Why does support for socialism persist?
The short answer may be simple human nature, our natural tendency toward dissatisfaction with the present and unease about the future. Even in the midst of almost unimaginable material comforts made possible only by markets and entrepreneurs—both derided by socialists—we cannot manage to conclusively defeat the tired but deadly old arguments for collective ownership of capital. We’re so rich that socialists imagine the material wealth all around us will continue to organize itself magically, regardless of incentives.
It’s a vexing problem, and not an academic one. Millions of young people across America and the West consider socialism a viable and even noble approach to organizing society, literally unaware of the piles of bodies various socialist governments produced in the 20th century. The fast-growing Democratic Socialists of America, led by media darlings Rashida Tlaib and Alexandria Ocasio-Cortez, now enjoy cool kid status. Open socialist Bernie Sanders very nearly won the Democratic Party’s 2016 nominee for president before being kneecapped by the Clinton machine. New York City mayor Bill de Blasio helpfully announces “there is plenty of money in this city, it’s just in the wrong hands.” He freely and enthusiastically champions confiscation and redistribution of wealth without injury to his political popularity.
Rand Paul and Thomas Massie are outliers on the Right.

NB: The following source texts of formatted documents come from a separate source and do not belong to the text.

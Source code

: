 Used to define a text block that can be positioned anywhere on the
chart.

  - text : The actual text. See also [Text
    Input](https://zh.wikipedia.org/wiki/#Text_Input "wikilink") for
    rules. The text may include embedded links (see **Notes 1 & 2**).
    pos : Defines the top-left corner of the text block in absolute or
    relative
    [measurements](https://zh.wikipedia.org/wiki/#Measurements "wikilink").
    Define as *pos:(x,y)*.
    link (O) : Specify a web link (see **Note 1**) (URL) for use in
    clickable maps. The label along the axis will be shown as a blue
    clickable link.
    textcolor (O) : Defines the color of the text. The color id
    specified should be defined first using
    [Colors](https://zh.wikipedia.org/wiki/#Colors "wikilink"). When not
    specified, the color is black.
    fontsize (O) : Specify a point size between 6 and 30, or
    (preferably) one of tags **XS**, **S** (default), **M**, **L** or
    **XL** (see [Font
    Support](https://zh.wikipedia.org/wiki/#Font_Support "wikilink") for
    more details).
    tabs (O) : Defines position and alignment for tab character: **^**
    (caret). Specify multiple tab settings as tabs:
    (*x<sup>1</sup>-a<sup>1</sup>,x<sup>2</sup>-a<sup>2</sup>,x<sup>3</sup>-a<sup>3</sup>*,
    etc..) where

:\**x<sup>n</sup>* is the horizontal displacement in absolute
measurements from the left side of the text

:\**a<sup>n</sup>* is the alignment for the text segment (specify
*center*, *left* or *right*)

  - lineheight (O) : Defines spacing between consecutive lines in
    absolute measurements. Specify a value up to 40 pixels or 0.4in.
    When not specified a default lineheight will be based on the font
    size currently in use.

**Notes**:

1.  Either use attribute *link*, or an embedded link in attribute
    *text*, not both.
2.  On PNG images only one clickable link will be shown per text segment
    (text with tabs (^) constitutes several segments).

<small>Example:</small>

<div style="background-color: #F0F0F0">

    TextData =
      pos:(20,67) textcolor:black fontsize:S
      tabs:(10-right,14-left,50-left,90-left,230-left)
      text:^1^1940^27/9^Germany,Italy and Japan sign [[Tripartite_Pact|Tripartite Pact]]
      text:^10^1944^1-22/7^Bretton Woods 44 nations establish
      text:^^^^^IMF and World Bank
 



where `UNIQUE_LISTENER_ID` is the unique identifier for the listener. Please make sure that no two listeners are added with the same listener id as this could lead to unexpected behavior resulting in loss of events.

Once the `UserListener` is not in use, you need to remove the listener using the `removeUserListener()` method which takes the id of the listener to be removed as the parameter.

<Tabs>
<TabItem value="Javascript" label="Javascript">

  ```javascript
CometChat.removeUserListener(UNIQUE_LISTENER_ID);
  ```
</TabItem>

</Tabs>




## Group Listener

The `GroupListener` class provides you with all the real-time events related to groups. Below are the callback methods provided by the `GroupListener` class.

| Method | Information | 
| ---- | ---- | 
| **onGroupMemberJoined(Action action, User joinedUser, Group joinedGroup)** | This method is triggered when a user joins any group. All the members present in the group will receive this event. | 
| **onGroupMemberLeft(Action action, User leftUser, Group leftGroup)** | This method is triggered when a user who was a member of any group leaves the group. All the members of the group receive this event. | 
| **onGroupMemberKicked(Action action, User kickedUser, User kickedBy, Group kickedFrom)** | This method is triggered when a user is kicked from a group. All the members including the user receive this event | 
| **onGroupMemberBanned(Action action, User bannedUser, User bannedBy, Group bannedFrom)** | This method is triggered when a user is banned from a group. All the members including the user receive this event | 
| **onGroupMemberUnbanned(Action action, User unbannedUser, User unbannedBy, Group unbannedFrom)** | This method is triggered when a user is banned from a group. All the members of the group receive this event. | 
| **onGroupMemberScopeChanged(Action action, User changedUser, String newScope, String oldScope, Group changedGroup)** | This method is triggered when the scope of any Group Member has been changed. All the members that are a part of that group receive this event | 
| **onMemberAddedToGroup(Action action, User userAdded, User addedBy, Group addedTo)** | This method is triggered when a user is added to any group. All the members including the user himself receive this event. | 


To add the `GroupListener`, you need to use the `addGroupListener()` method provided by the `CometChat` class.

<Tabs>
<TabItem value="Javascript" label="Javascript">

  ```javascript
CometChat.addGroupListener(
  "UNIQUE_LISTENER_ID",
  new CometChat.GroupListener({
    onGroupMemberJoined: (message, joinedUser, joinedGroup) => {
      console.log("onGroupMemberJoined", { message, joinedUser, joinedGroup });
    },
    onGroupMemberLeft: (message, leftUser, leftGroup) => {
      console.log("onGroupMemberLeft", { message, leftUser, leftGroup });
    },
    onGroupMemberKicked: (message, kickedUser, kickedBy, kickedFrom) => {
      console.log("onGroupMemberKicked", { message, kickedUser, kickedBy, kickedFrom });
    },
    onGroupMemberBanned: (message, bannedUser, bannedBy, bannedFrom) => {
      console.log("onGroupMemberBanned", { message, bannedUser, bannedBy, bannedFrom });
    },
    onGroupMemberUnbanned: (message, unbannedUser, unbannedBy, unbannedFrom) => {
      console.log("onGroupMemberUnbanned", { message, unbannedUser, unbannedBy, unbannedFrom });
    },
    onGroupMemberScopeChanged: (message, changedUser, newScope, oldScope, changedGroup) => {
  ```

Ocasio-Cortez and de Blasio are not outliers on the Left.
How is this possible, even as markets and semi-capitalism lift millions out of poverty? Why does socialism keep cropping up, and why do many well-intentioned (and ill-intentioned) people keep falling for something so patently evil and unworkable? Why do some battles have to be fought over and over?
The Soviet Union collapsed and the Berlin War fell decades ago. The Eastern Bloc discovered western consumerism, and liked it. Bill Clinton declared the era of Big Government over, and Francis Fukuyama absurdly pronounced that Western ideology had forever won the day. Even China and Cuba eventually succumbed to pressure for greater economic freedoms, not because of any ideological shift but because it became impossible to hide the reality of capitalist wealth abroad.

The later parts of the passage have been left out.